## WHAT TO WORK ON
For each line of the data below that holds "call", copy the line.

DATA TO USE section start

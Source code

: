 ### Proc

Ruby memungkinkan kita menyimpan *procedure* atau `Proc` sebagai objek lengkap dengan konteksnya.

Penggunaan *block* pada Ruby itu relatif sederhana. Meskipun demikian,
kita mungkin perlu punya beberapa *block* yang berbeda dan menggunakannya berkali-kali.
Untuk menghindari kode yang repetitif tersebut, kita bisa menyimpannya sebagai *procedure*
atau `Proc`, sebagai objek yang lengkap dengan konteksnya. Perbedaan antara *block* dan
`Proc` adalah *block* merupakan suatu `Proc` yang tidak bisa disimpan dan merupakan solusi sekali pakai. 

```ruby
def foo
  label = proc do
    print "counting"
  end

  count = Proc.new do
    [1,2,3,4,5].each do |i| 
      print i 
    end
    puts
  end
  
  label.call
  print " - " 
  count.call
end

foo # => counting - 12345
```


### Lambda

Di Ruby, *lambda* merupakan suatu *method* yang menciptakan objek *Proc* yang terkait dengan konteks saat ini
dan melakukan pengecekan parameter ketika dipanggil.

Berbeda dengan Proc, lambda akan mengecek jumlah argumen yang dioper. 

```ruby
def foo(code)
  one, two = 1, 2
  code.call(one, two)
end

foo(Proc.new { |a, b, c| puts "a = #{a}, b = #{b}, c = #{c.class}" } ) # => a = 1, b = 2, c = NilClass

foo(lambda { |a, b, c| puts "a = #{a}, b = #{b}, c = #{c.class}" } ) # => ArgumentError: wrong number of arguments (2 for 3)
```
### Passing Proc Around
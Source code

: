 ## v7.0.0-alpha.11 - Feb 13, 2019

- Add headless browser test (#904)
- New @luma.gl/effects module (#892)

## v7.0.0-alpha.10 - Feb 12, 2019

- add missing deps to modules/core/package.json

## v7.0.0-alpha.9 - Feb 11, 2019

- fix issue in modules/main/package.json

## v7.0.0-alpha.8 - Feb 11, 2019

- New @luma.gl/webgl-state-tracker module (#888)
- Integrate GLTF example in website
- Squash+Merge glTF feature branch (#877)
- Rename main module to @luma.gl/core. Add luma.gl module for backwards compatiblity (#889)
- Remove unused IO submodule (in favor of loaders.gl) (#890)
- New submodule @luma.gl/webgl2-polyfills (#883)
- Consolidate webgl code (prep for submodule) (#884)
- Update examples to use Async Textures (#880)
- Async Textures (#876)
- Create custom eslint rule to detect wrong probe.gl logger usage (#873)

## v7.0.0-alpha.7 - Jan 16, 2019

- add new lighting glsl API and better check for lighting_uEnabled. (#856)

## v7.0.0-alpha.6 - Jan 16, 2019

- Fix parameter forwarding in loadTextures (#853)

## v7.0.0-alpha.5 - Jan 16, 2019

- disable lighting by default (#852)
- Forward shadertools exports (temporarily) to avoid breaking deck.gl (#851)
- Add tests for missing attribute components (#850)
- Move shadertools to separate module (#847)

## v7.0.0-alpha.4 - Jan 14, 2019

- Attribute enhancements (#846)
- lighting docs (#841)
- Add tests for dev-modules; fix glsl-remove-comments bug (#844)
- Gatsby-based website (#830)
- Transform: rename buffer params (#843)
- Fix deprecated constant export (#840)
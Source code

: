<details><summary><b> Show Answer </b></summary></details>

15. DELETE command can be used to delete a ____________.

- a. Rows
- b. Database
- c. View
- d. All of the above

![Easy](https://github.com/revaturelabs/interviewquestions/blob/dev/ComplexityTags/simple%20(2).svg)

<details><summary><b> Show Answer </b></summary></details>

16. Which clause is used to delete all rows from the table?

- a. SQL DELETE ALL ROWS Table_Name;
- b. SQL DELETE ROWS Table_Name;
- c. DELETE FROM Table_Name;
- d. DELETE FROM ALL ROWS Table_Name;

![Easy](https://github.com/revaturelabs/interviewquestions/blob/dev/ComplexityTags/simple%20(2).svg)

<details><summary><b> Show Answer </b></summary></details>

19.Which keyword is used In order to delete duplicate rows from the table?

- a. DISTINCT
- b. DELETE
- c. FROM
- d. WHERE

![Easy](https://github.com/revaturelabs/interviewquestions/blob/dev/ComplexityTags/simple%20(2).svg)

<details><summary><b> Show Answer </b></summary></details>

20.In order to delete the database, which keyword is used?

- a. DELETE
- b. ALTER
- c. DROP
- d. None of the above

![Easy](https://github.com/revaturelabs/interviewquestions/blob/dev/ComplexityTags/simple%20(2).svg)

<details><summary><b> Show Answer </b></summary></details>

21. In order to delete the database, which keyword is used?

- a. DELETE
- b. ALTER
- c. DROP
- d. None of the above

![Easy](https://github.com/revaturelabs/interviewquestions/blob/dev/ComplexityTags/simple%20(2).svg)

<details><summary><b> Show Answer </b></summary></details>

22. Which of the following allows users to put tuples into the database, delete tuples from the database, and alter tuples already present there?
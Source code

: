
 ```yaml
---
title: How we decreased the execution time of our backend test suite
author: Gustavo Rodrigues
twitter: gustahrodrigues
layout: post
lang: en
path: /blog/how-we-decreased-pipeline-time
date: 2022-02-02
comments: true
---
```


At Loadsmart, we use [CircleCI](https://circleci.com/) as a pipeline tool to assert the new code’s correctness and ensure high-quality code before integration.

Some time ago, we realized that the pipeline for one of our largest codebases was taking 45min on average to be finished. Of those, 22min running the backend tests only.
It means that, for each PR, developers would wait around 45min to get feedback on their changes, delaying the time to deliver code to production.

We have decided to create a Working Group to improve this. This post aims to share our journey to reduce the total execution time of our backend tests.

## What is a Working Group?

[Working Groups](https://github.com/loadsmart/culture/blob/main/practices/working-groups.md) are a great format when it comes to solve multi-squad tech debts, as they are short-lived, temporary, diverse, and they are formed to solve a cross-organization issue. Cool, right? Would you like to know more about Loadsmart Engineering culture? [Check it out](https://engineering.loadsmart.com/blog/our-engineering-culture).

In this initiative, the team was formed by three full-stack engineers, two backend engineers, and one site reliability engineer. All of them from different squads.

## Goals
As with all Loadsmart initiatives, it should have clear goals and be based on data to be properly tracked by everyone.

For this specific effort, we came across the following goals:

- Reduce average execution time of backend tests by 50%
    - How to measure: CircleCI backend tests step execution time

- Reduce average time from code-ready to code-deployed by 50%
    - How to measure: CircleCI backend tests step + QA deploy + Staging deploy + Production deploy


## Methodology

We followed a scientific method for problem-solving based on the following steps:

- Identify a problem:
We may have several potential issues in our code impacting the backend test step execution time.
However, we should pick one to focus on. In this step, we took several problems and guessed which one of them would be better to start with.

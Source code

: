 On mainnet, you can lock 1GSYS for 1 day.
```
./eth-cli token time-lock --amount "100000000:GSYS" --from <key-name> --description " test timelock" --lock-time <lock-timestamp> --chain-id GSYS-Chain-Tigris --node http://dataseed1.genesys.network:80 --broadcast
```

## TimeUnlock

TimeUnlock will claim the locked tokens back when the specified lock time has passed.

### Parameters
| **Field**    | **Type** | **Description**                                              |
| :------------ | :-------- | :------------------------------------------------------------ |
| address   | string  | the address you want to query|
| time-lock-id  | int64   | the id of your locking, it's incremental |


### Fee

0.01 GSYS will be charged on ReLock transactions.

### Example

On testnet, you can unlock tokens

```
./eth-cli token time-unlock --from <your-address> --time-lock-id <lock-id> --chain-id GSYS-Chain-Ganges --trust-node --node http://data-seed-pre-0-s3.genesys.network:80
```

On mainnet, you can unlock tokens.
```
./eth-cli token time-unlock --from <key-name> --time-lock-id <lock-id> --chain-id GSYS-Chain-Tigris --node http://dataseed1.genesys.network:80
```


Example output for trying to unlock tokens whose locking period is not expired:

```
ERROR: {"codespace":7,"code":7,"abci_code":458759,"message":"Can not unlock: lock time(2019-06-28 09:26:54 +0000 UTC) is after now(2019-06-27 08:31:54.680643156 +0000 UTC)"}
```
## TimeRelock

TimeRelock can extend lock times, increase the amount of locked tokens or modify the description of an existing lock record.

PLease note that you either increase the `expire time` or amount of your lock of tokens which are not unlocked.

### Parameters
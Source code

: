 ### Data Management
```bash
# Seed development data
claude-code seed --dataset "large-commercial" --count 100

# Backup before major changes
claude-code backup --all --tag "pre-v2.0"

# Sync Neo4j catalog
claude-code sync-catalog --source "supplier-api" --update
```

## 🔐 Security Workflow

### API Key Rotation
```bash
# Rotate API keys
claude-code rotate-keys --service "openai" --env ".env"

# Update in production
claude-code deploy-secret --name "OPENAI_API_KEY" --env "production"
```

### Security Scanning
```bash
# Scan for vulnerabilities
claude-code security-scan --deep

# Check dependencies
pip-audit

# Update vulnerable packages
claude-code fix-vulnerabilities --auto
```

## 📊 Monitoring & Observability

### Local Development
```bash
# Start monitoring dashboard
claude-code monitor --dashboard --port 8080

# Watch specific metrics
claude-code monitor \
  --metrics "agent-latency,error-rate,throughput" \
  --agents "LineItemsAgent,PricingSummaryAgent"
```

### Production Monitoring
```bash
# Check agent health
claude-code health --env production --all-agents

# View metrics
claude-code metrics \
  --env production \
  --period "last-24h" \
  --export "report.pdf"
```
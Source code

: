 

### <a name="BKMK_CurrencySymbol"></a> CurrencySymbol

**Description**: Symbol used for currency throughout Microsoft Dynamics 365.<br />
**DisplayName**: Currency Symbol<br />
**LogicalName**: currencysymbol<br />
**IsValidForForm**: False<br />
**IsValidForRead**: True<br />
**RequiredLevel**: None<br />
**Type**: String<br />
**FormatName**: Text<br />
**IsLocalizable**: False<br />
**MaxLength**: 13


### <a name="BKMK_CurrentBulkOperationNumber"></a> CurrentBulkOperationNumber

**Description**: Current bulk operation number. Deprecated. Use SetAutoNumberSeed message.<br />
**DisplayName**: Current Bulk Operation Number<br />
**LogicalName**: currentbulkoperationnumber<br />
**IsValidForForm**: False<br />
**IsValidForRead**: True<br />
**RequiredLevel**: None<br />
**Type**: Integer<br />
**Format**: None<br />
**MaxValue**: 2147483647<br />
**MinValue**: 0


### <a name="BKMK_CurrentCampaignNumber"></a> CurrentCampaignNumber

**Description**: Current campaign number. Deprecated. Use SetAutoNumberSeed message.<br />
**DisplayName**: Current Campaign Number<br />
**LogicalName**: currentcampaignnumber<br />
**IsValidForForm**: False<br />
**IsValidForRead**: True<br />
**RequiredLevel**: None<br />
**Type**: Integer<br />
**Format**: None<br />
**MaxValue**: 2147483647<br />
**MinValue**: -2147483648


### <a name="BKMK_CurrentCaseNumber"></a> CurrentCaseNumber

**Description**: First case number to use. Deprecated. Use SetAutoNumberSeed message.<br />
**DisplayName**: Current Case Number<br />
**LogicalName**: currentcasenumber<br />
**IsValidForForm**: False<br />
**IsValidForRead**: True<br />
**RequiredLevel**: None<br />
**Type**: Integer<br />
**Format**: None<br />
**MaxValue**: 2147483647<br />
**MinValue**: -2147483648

DATA TO USE section end

## EXERCISE SOLUTION
  label.call
  count.call
  code.call(one, two)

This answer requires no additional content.